> [PROVIDED DATA]
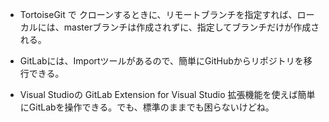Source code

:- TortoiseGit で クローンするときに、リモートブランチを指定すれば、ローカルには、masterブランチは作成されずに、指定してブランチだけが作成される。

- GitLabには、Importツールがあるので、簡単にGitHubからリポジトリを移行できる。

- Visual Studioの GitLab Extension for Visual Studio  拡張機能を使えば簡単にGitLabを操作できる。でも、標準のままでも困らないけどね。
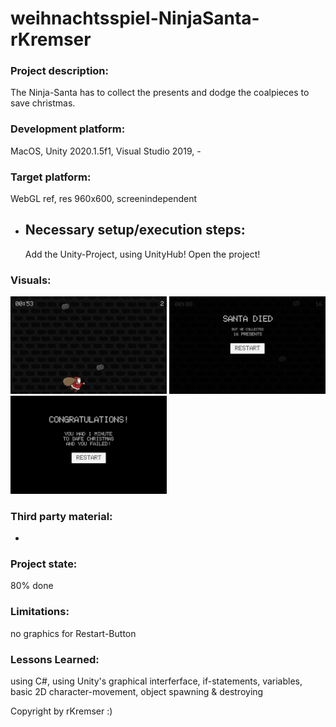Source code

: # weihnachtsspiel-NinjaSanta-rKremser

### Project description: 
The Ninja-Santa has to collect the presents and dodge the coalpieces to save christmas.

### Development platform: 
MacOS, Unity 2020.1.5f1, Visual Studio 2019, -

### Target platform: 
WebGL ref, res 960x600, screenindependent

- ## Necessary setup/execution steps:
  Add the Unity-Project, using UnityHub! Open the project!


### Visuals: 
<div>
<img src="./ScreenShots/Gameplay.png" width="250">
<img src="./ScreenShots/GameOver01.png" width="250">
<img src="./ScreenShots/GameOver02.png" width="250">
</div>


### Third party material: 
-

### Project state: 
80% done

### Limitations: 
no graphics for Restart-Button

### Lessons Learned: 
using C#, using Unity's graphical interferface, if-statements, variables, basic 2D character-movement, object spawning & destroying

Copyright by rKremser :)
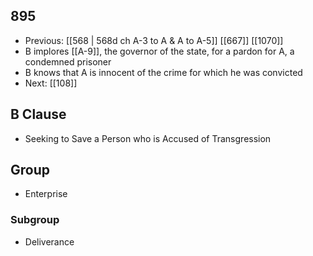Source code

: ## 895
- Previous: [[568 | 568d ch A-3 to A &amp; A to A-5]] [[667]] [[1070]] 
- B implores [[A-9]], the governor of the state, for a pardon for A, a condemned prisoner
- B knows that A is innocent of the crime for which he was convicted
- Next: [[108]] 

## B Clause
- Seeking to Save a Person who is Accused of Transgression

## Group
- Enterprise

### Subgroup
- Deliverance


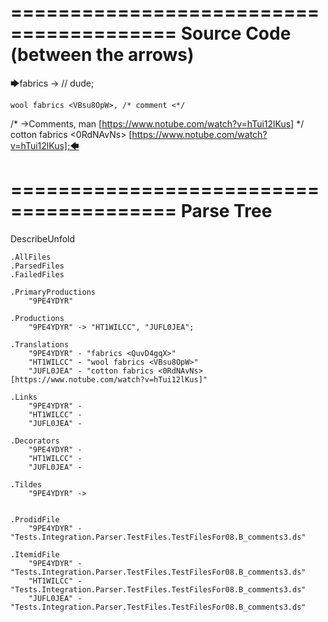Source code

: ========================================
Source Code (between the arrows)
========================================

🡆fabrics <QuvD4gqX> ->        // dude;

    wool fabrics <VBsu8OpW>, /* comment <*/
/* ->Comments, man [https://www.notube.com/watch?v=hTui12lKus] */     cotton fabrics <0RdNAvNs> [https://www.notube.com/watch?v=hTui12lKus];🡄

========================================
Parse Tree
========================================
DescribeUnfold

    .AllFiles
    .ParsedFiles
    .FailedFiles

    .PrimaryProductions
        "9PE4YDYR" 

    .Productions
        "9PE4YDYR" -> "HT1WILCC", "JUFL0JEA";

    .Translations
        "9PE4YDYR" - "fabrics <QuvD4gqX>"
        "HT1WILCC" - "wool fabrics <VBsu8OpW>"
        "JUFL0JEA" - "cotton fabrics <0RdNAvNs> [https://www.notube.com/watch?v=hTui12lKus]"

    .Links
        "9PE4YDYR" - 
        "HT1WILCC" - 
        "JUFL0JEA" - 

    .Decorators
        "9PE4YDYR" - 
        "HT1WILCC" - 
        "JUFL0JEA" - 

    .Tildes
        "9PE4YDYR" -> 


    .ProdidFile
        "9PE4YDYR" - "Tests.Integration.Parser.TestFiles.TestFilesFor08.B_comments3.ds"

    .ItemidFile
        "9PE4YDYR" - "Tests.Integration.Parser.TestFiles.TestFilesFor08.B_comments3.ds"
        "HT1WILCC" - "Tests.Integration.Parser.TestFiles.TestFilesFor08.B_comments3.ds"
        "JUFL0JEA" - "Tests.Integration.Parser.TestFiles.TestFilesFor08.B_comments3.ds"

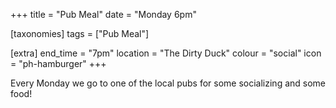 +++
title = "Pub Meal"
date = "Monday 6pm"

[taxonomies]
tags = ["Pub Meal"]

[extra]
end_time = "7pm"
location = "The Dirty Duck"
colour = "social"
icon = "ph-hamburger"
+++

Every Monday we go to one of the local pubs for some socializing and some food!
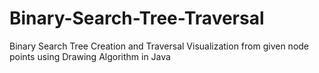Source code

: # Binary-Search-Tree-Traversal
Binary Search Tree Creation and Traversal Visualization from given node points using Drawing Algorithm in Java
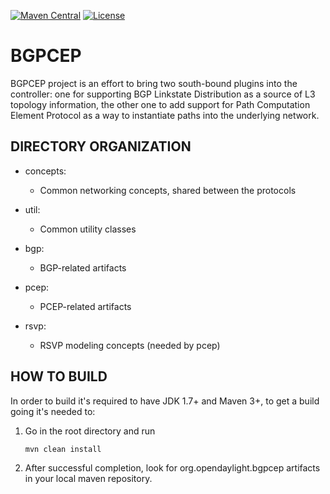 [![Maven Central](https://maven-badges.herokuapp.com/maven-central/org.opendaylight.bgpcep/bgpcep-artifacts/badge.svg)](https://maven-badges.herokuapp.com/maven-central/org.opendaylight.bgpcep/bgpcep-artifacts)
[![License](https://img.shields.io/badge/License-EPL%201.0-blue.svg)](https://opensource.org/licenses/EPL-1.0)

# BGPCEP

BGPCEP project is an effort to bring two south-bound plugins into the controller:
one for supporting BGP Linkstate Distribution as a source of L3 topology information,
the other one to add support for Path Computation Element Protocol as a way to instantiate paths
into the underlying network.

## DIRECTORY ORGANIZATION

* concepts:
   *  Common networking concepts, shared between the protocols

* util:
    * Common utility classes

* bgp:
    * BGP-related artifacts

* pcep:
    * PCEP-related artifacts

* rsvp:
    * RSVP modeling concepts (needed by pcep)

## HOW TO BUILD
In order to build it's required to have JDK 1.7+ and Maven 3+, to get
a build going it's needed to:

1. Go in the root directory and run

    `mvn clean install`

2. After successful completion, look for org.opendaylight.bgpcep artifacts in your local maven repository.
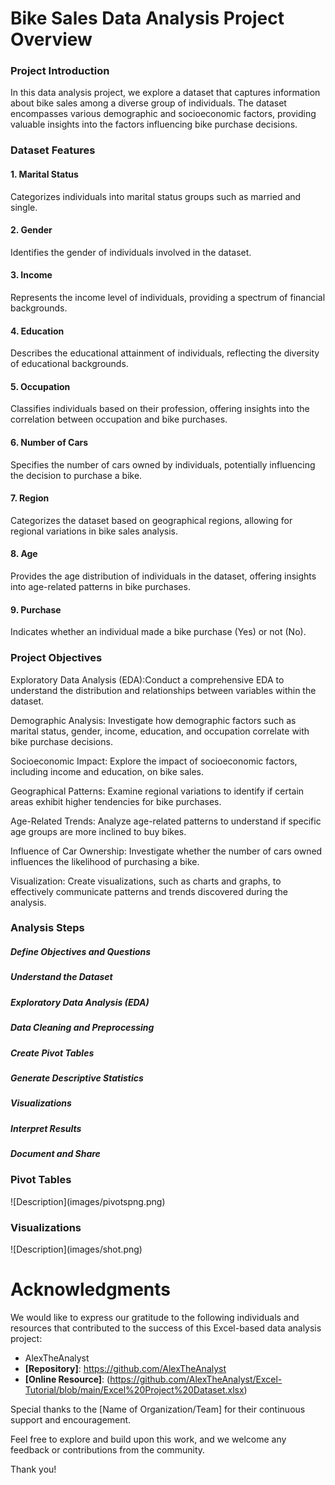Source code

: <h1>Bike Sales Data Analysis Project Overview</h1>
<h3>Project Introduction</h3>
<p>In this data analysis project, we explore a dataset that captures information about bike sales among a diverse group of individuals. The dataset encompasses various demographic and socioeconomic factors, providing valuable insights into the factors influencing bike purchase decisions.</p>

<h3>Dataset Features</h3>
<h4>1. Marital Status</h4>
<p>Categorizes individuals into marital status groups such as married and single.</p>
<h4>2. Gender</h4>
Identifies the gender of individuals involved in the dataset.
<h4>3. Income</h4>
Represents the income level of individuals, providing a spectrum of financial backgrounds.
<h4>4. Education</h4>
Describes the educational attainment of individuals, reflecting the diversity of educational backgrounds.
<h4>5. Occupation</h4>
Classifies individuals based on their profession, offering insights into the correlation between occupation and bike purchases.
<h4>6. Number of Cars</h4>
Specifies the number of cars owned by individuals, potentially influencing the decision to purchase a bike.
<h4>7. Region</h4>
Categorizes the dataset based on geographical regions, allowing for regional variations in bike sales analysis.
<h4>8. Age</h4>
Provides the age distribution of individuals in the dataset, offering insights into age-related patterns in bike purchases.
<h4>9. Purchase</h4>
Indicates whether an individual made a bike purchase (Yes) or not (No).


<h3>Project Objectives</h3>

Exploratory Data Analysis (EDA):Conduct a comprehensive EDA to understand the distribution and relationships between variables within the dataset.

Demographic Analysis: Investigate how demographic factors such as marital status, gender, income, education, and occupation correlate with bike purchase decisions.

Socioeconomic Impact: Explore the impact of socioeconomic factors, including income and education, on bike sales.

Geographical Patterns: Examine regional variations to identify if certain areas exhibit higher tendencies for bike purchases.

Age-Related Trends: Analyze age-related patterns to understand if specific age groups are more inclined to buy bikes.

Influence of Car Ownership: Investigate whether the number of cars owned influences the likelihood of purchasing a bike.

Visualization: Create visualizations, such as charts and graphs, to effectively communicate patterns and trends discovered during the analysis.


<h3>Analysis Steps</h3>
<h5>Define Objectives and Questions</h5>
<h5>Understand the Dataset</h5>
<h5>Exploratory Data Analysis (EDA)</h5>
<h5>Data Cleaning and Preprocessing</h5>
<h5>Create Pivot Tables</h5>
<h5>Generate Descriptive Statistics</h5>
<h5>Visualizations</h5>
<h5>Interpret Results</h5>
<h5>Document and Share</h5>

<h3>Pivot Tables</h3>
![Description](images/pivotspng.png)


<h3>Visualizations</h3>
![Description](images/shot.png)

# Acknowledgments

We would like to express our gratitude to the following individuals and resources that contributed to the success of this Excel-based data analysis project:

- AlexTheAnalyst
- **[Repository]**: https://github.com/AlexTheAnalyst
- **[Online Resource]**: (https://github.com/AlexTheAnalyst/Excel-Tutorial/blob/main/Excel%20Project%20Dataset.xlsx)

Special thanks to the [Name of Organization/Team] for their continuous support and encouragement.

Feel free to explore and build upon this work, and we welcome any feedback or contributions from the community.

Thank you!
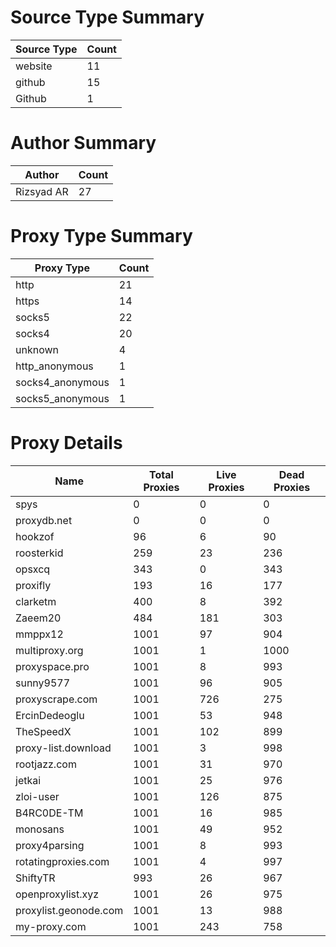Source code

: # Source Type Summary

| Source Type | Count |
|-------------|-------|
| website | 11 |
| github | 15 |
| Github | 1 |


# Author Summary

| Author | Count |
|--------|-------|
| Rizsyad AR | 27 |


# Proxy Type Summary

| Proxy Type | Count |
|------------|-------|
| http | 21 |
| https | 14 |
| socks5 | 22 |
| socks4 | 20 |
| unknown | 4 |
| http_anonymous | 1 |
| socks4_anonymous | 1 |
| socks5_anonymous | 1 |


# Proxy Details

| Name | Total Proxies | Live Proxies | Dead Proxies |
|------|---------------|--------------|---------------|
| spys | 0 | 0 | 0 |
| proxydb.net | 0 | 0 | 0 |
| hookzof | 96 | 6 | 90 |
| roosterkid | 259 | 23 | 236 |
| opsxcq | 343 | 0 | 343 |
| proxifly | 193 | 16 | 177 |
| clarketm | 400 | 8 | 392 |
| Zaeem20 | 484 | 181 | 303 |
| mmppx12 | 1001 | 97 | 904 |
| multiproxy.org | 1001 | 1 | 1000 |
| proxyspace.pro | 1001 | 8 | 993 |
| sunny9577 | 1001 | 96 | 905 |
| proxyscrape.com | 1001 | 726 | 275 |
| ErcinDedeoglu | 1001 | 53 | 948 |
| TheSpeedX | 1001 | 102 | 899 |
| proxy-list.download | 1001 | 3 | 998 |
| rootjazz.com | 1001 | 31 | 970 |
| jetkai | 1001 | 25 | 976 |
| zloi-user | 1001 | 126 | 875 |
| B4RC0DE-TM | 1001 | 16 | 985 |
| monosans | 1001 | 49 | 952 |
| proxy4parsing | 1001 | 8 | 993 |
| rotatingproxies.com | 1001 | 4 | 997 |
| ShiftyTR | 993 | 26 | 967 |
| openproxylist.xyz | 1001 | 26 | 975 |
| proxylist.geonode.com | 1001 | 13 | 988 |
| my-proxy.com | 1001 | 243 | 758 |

> [TASK STATEMENT]
In the entries above, please find the line with "one for supporting" and the line with "## HOW TO BUILD", then write out exactly those two lines and every line between them, and nothing more.

> [OUTPUT OF THE TASK]
one for supporting BGP Linkstate Distribution as a source of L3 topology information,
the other one to add support for Path Computation Element Protocol as a way to instantiate paths
into the underlying network.

## DIRECTORY ORGANIZATION

* concepts:
   *  Common networking concepts, shared between the protocols

* util:
    * Common utility classes

* bgp:
    * BGP-related artifacts

* pcep:
    * PCEP-related artifacts

* rsvp:
    * RSVP modeling concepts (needed by pcep)

## HOW TO BUILD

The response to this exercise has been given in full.